Doch was bedeutet das? Ist es ein Paradoxon, das die ganze formale Logik aushebelt? Mitnichten! Doch wir können ja mal versuchen, Facetten unserer Sicht der Dinge darzulegen:


1. Sprache ist das wichtigste Mittel, das die Menschheit für die Kommunikation besitzt, und für die Literatur ist sie sogar unverzichtbar. Je nach philosophischem Standpunkt nennt man sie Medium des Denkens, Teil des gesellschaftlichen Bewusstseins …, aber nicht darum soll es uns hier gehen. Wir sollten die Sprache achten und lieben.

2. Das bedeutet auch, wir sollten sie manchmal hinterfragen. Wer (Subjekt) tut (Prädikat) was (Objekt) bei welchen Randbedingungen (da gibt es aus Sicht der Grammatik verschiedene Konstruktionen).

3. Wir sollten die Gesichtspunkte der Poeten im Vergleich zu denen der Juristen und Politiker keineswegs gering schätzen, denn die ersten empfinden meist tiefer und origineller.

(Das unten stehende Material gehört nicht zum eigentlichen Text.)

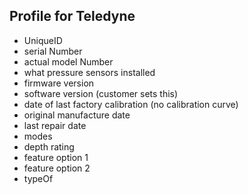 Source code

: ## Profile for Teledyne

 - UniqueID
 - serial Number
 - actual model Number
 - what pressure sensors installed
 - firmware version
 - software version (customer sets this)
 - date of last factory calibration (no calibration curve)
 - original manufacture date
 - last repair date
 - modes
  - depth rating
  - feature option 1
  - feature option 2
  - typeOf

  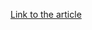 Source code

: [Link to the article](https://bleepingcomputer.com/news/security/feedify-hacked-with-magecart-information-stealing-script)
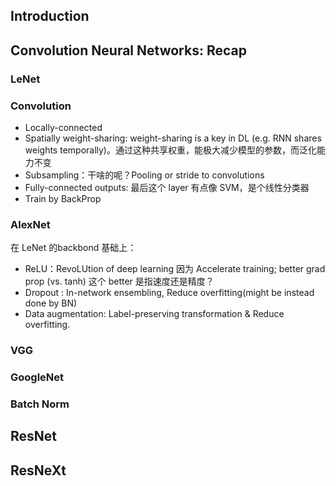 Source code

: ## Introduction

## Convolution Neural Networks: Recap
### LeNet

### Convolution
* Locally-connected
* Spatially weight-sharing: weight-sharing is a key in DL (e.g. RNN shares weights temporally)。通过这种共享权重，能极大减少模型的参数，而泛化能力不变
* Subsampling：干啥的呢？Pooling or stride to convolutions
* Fully-connected outputs: 最后这个 layer 有点像 SVM，是个线性分类器
* Train by BackProp

### AlexNet
在 LeNet 的backbond 基础上：

* ReLU：RevoLUtion of deep learning 因为 Accelerate training; better grad prop (vs. tanh) 这个 better 是指速度还是精度？
* Dropout : In-network ensembling, Reduce overfitting(might be instead done by BN)
* Data augmentation: Label-preserving transformation & Reduce overfitting.


### VGG

### GoogleNet

### Batch Norm

## ResNet
## ResNeXt



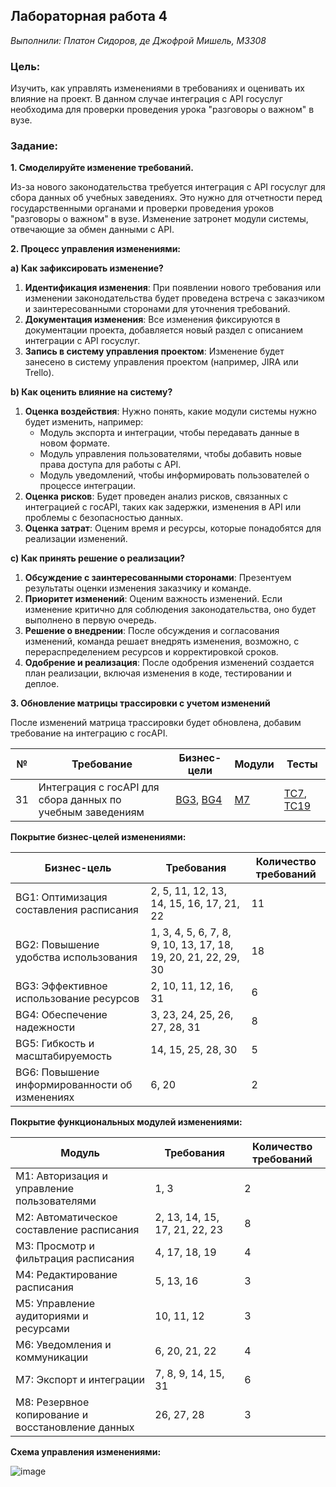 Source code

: ## Лабораторная работа 4  
_Выполнили: Платон Сидоров, де Джофрой Мишель, М3308_

### Цель:  
Изучить, как управлять изменениями в требованиях и оценивать их влияние на проект. В данном случае интеграция с API госуслуг необходима для проверки проведения урока "разговоры о важном" в вузе.

### Задание:

**1. Смоделируйте изменение требований.**

Из-за нового законодательства требуется интеграция с API госуслуг для сбора данных об учебных заведениях. Это нужно для отчетности перед государственными органами и проверки проведения уроков "разговоры о важном" в вузе. Изменение затронет модули системы, отвечающие за обмен данными с API.

**2. Процесс управления изменениями:**

**a) Как зафиксировать изменение?**

1. **Идентификация изменения**: При появлении нового требования или изменении законодательства будет проведена встреча с заказчиком и заинтересованными сторонами для уточнения требований.
2. **Документация изменения**: Все изменения фиксируются в документации проекта, добавляется новый раздел с описанием интеграции с API госуслуг.
3. **Запись в систему управления проектом**: Изменение будет занесено в систему управления проектом (например, JIRA или Trello).

**b) Как оценить влияние на систему?**

1. **Оценка воздействия**: Нужно понять, какие модули системы нужно будет изменить, например:
   - Модуль экспорта и интеграции, чтобы передавать данные в новом формате.
   - Модуль управления пользователями, чтобы добавить новые права доступа для работы с API.
   - Модуль уведомлений, чтобы информировать пользователей о процессе интеграции.
2. **Оценка рисков**: Будет проведен анализ рисков, связанных с интеграцией с госAPI, таких как задержки, изменения в API или проблемы с безопасностью данных.
3. **Оценка затрат**: Оценим время и ресурсы, которые понадобятся для реализации изменений.

**c) Как принять решение о реализации?**

1. **Обсуждение с заинтересованными сторонами**: Презентуем результаты оценки изменения заказчику и команде.
2. **Приоритет изменений**: Оценим важность изменений. Если изменение критично для соблюдения законодательства, оно будет выполнено в первую очередь.
3. **Решение о внедрении**: После обсуждения и согласования изменений, команда решает внедрять изменения, возможно, с перераспределением ресурсов и корректировкой сроков.
4. **Одобрение и реализация**: После одобрения изменений создается план реализации, включая изменения в коде, тестировании и деплое.

**3. Обновление матрицы трассировки с учетом изменений**

После изменений матрица трассировки будет обновлена, добавим требование на интеграцию с госAPI.

| №  | Требование                                                   | Бизнес-цели              | Модули                | Тесты               |
|----|--------------------------------------------------------------|--------------------------|-----------------------|---------------------|
| 31 | Интеграция с госAPI для сбора данных по учебным заведениям   | [BG3](#bc3), [BG4](#bc4) | [М7](#m7)              | [ТС7](#ts7), [ТС19](#ts19) |

**Покрытие бизнес-целей изменениями:**

| Бизнес-цель                                      | Требования              | Количество требований |
|--------------------------------------------------|-------------------------|-----------------------|
| BG1: Оптимизация составления расписания         | 2, 5, 11, 12, 13, 14, 15, 16, 17, 21, 22 | 11                    |
| BG2: Повышение удобства использования            | 1, 3, 4, 5, 6, 7, 8, 9, 10, 13, 17, 18, 19, 20, 21, 22, 29, 30 | 18                    |
| BG3: Эффективное использование ресурсов          | 2, 10, 11, 12, 16, 31   | 6                     |
| BG4: Обеспечение надежности                      | 3, 23, 24, 25, 26, 27, 28, 31 | 8                   |
| BG5: Гибкость и масштабируемость                 | 14, 15, 25, 28, 30      | 5                     |
| BG6: Повышение информированности об изменениях   | 6, 20                   | 2                     |

**Покрытие функциональных модулей изменениями:**

| Модуль                                                  | Требования              | Количество требований |
|---------------------------------------------------------|-------------------------|-----------------------|
| М1: Авторизация и управление пользователями             | 1, 3                    | 2                     |
| М2: Автоматическое составление расписания              | 2, 13, 14, 15, 17, 21, 22, 23 | 8                   |
| М3: Просмотр и фильтрация расписания                    | 4, 17, 18, 19           | 4                     |
| М4: Редактирование расписания                          | 5, 13, 16               | 3                     |
| М5: Управление аудиториями и ресурсами                 | 10, 11, 12              | 3                     |
| М6: Уведомления и коммуникации                         | 6, 20, 21, 22           | 4                     |
| М7: Экспорт и интеграции                                | 7, 8, 9, 14, 15, 31     | 6                     |
| М8: Резервное копирование и восстановление данных      | 26, 27, 28              | 3                     |

**Схема управления изменениями:**

![image](https://github.com/user-attachments/assets/1635afa3-1dc3-467e-afad-0a1d73523806)
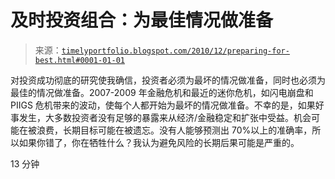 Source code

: <!--yml

分类：未分类

日期：2024-05-18 15:27:16

-->

# 及时投资组合：为最佳情况做准备

> 来源：[`timelyportfolio.blogspot.com/2010/12/preparing-for-best.html#0001-01-01`](http://timelyportfolio.blogspot.com/2010/12/preparing-for-best.html#0001-01-01)

对投资成功彻底的研究使我确信，投资者必须为最坏的情况做准备，同时也必须为最佳的情况做准备。2007-2009 年金融危机和最近的迷你危机，如闪电崩盘和 PIIGS 危机带来的波动，使每个人都开始为最坏的情况做准备。不幸的是，如果好事发生，大多数投资者没有足够的暴露来从经济/金融稳定和扩张中受益。机会可能在被浪费，长期目标可能在被遗忘。没有人能够预测出 70%以上的准确率，所以如果你错了，你在牺牲什么？我认为避免风险的长期后果可能是严重的。

13 分钟
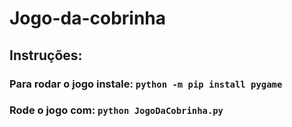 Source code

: # Jogo-da-cobrinha

<h2>Instruções:</h2>

<h3>Para rodar o jogo instale: <code>python -m pip install pygame</code></h3>

<h3>Rode o jogo com: <code>python JogoDaCobrinha.py</code></h3>
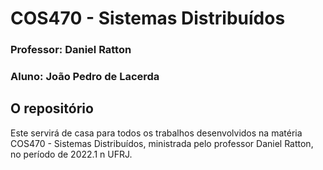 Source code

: # COS470 - Sistemas Distribuídos

### Professor: Daniel Ratton
### Aluno: João Pedro de Lacerda

## O repositório
Este servirá de casa para todos os trabalhos desenvolvidos na matéria COS470 - Sistemas Distribuídos, ministrada pelo professor Daniel Ratton, no período de 2022.1 n UFRJ.
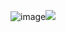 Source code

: ![image](https://github.com/user-attachments/assets/6db26c00-a408-40f1-b6cc-22c25d136d55)<img src="https://www.tutorialspoint.com/numpy/images/histogram_plot.jpg ">
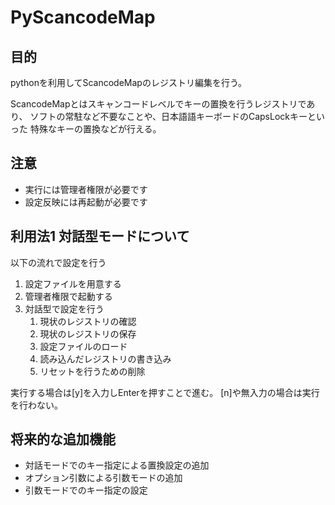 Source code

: # PyScancodeMap

## 目的

pythonを利用してScancodeMapのレジストリ編集を行う。

ScancodeMapとはスキャンコードレベルでキーの置換を行うレジストリであり、
ソフトの常駐など不要なことや、日本語語キーボードのCapsLockキーといった
特殊なキーの置換などが行える。

## 注意

- 実行には管理者権限が必要です
- 設定反映には再起動が必要です

## 利用法1 対話型モードについて

以下の流れで設定を行う

1. 設定ファイルを用意する
2. 管理者権限で起動する
3. 対話型で設定を行う
   1. 現状のレジストリの確認
   2. 現状のレジストリの保存
   3. 設定ファイルのロード
   4. 読み込んだレジストリの書き込み
   5. リセットを行うための削除

実行する場合は[y]を入力しEnterを押すことで進む。
[n]や無入力の場合は実行を行わない。

## 将来的な追加機能
- 対話モードでのキー指定による置換設定の追加
- オプション引数による引数モードの追加
- 引数モードでのキー指定の設定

4. Wichtig könnte der Aspekt sein, wer wieviel an der Sprache, ihrer Interpretation, Verwirrung oder Verdrehung verdient. Dass die Poeten im Hinblick auf die Höhe Ihrer Honorare kaum Chancen haben, ist bekannt. Und dass die Verdienstspannen der Demagogen und Politiker relativ üppig sind, spricht nicht für ihre Sorgfalt und Wahrhaftigkeit beim Umgang mit der Sprache.


Zurück zum Ausgangspunkt unserer Überlegungen. Wilhelm Busch, einer der meistunterschätzten deutschen Poeten und vielleicht sogar Philosophen hat uns das Bonmot von Silvester und Neujahr mit einem Augenzwinkern überliefert. Poeten mögen eben das Paradoxe ohne palaverndes Zerreden, während sich die Prosaiker, Journalisten und Linguisten mit der Strafarbeit des Klarstellens abgeben müssen.

Nehmen wir mal an, Wilhelm Busch hätte seine Sentenz eindeutiger formuliert: Wenn wir heute Silvester haben, ist – unabhängig vom aktuellen Wetter – das Neujahr nicht mehr weit. Dann ist aber auch die Umkehr der Negationen logisch: Wenn Neujahr noch sehr weit weg ist, ist heute auch nicht Silvester, egal ob es schneit oder nicht. Das klingt aber wie aus einem Statement eines Bundesministers, also zum Vergessen bürokratisch und langweilig. Und damit lässt sich vielleicht auch ahnen, wie sich die Sympathien des Autors zwischen Regierungsmitgliedern und Poeten verteilen.

Übrigens: Irgendwo auf der Erde schneit es wahrscheinlich immer gerade, auch jetzt.